Where TiddlyWiki shines compared with many note apps is its architecture and security. The entire wiki lives in one HTML file, which simplifies portability and synchronization. Users can sync by placing that file into services like Dropbox or Google Drive. Editing directly in a web browser is limited, but mobile workarounds exist (the transcript cites Quine 2 for iOS). For privacy, TiddlyWiki supports full encryption: setting a password encrypts each tiddler within the HTML file, so uploading the wiki to online storage doesn’t expose note contents in plain text.
The trade-offs are clearer when compared with Obsidian. TiddlyWiki isn’t Zettelkasten-first, so it lacks features like backlinks and an automatically updated graph view. While plugins could potentially add similar functionality, the ecosystem is not presented as a drop-in replacement for Zettelkasten-specific tooling. The biggest downside for some users is also structural: because everything is bundled into a single file, TiddlyWiki notes are harder to reuse across other apps. In contrast, apps like Obsidian store one file per note, enabling cross-tool workflows (for example, using different apps for different strengths). Still, given its portability, encryption, and extensibility via roughly 60 listed plugins, TiddlyWiki is positioned as a strong choice for people who want a personal wiki that can also support Zettelkasten habits—without pretending it’s built from the ground up for that exact method.
Cornell Notes
TiddlyWiki is a personal wiki and note system built from “tiddlers” (individual notes) that can also support Zettelkasten-style linking and indexing. Notes can link to each other using square brackets, and an index can dynamically include entire notes using curly-brace references—so edits to the source tiddler update everywhere it’s embedded. The wiki is stored as a single HTML file, making it easy to sync and back up via services like Dropbox or Google Drive, and it supports full encryption per tiddler. Its main limitations versus Zettelkasten-first tools like Obsidian are the lack of backlinks and an automatic graph view, plus the single-file design that can reduce interoperability with other apps. Overall, it’s best suited for users who want a portable personal wiki that still accommodates interconnected-note workflows.
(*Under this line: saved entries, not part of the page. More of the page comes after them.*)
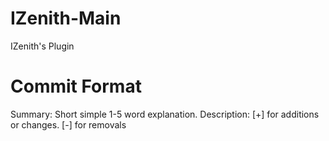 # IZenith-Main
IZenith's Plugin
# Commit Format
Summary: Short simple 1-5 word explanation.
Description: [+] for additions or changes. [-] for removals
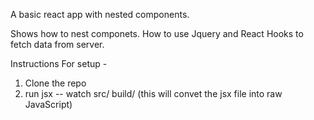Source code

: A basic react app with nested components.

Shows how to nest componets.
How to use Jquery and React Hooks to fetch data from server.
  

Instructions  For setup -
  1. Clone the repo
  2. run jsx -- watch src/ build/ (this will convet the jsx file into raw JavaScript)
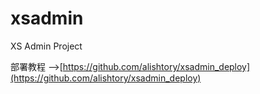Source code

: # xsadmin
XS Admin Project

部署教程 ——>[https://github.com/alishtory/xsadmin_deploy](https://github.com/alishtory/xsadmin_deploy)
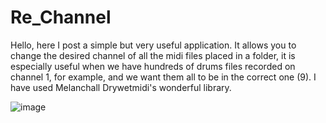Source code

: # Re_Channel
Hello, here I post a simple but very useful application. It allows you to change the desired channel of all the midi files placed in a folder, it is especially useful when we have hundreds of drums files recorded on channel 1, for example, and we want them all to be in the correct one (9). I have used Melanchall Drywetmidi's wonderful library.


![image](https://user-images.githubusercontent.com/69172266/236270285-1cc55886-3a39-4a4e-b652-be123136ec6d.png)
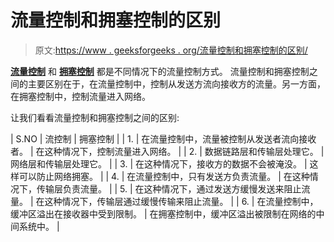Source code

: # 流量控制和拥塞控制的区别

> 原文:[https://www . geeksforgeeks . org/流量控制和拥塞控制的区别/](https://www.geeksforgeeks.org/difference-between-flow-control-and-congestion-control/)

**[流量控制](https://practice.geeksforgeeks.org/problems/what-is-flow-control-in-tcp)** 和 **[拥塞控制](https://www.geeksforgeeks.org/computer-networks-congestion-control/)** 都是不同情况下的流量控制方式。
流量控制和拥塞控制之间的主要区别在于，在流量控制中，控制从发送方流向接收方的流量。另一方面，在拥塞控制中，控制流量进入网络。

让我们看看流量控制和拥塞控制之间的区别:

| S.NO | 流控制 | 拥塞控制 |
| 1. | 在流量控制中，流量被控制从发送者流向接收者。 | 在这种情况下，控制流量进入网络。 |
| 2. | 数据链路层和传输层处理它。 | 网络层和传输层处理它。 |
| 3. | 在这种情况下，接收方的数据不会被淹没。 | 这样可以防止网络拥塞。 |
| 4. | 在流量控制中，只有发送方负责流量。 | 在这种情况下，传输层负责流量。 |
| 5. | 在这种情况下，通过发送方缓慢发送来阻止流量。 | 在这种情况下，传输层通过缓慢传输来阻止流量。 |
| 6. | 在流量控制中，缓冲区溢出在接收器中受到限制。 | 在拥塞控制中，缓冲区溢出被限制在网络的中间系统中。 |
How does TiddlyWiki represent notes and relationships between them?
What is the “wholesale reproduction” feature, and why does it matter for an index page?
What workflow tools does TiddlyWiki provide beyond basic note editing?
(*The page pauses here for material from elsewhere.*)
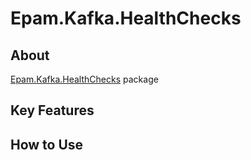 # Epam.Kafka.HealthChecks

## About

[Epam.Kafka.HealthChecks](https://www.nuget.org/packages/Epam.Kafka.HealthChecks) package 

## Key Features


## How to Use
Why does the single-file HTML design change how syncing and backup work?
How does TiddlyWiki handle privacy and encryption?
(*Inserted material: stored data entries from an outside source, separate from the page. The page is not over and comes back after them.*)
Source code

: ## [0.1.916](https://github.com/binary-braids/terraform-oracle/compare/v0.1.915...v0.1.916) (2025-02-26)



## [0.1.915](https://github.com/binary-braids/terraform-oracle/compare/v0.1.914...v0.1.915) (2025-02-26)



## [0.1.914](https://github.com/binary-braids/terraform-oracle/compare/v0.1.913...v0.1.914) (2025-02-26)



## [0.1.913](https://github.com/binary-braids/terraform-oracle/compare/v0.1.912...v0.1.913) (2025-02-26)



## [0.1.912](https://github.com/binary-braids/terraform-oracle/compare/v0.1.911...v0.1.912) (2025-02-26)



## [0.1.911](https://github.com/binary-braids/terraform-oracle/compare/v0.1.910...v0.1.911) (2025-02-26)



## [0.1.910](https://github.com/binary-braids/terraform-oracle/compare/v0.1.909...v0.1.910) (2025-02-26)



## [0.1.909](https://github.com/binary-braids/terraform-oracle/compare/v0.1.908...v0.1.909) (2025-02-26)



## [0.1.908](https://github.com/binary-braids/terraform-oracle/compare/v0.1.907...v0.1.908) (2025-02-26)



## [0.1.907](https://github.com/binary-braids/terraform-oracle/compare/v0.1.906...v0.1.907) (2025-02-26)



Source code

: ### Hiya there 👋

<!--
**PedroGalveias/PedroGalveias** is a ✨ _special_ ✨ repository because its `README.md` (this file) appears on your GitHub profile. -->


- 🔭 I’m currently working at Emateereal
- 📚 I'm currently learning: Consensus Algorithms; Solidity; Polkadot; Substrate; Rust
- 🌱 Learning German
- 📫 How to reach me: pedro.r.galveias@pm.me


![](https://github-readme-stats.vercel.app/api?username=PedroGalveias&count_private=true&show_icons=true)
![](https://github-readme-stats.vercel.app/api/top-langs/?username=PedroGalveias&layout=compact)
Where does TiddlyWiki fall short compared with Obsidian for Zettelkasten workflows?
Review Questions
- What mechanisms in TiddlyWiki let an index page stay automatically up to date as key notes change?
- How do the single-file HTML architecture and encryption features affect portability, syncing, and privacy?
- Which Zettelkasten-specific features are missing in TiddlyWiki compared with Obsidian, and what are the practical consequences of those omissions?
Key Points
- 1
TiddlyWiki stores notes as “tiddlers” and supports wiki-style linking using square brackets.
- 2
Curly-brace references can embed an entire tiddler’s content into another tiddler, and edits propagate automatically.
- 3
A TiddlyWiki wiki is one self-contained HTML file, which makes syncing and backup easy via services like Dropbox or Google Drive.
- 4
Full encryption can be enabled so each tiddler is encrypted inside the HTML file before uploading.
- 5
TiddlyWiki includes workflow utilities such as journal templates and a “panic button” to close open tiddlers.
- 6
Compared with Obsidian, TiddlyWiki lacks backlinks and an automatic graph view, which can matter for Zettelkasten-style navigation.
- 7
The single-file design can limit interoperability with other apps that prefer one-file-per-note storage.